Pictures paired with source code
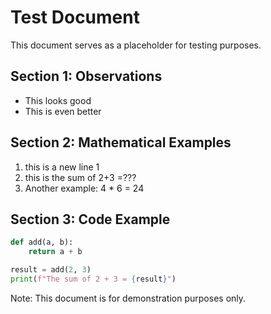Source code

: # Test Document

This document serves as a placeholder for testing purposes.

## Section 1: Observations

- This looks good
- This is even better

## Section 2: Mathematical Examples
1. this is a new line 1
2. this is the sum of 2+3 =???
3. Another example: 4 * 6 = 24

## Section 3: Code Example

```python
def add(a, b):
    return a + b

result = add(2, 3)
print(f"The sum of 2 + 3 = {result}")
```

Note: This document is for demonstration purposes only.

[AIM OF THE EXERCISE] Only the final stretch of the entries above is needed: print exactly the lines from the line containing "## Section 1: Observations" through the last one.

[WRITTEN SOLUTION]
## Section 1: Observations

- This looks good
- This is even better

## Section 2: Mathematical Examples
1. this is a new line 1
2. this is the sum of 2+3 =???
3. Another example: 4 * 6 = 24

## Section 3: Code Example

```python
def add(a, b):
    return a + b

result = add(2, 3)
print(f"The sum of 2 + 3 = {result}")
```

Note: This document is for demonstration purposes only.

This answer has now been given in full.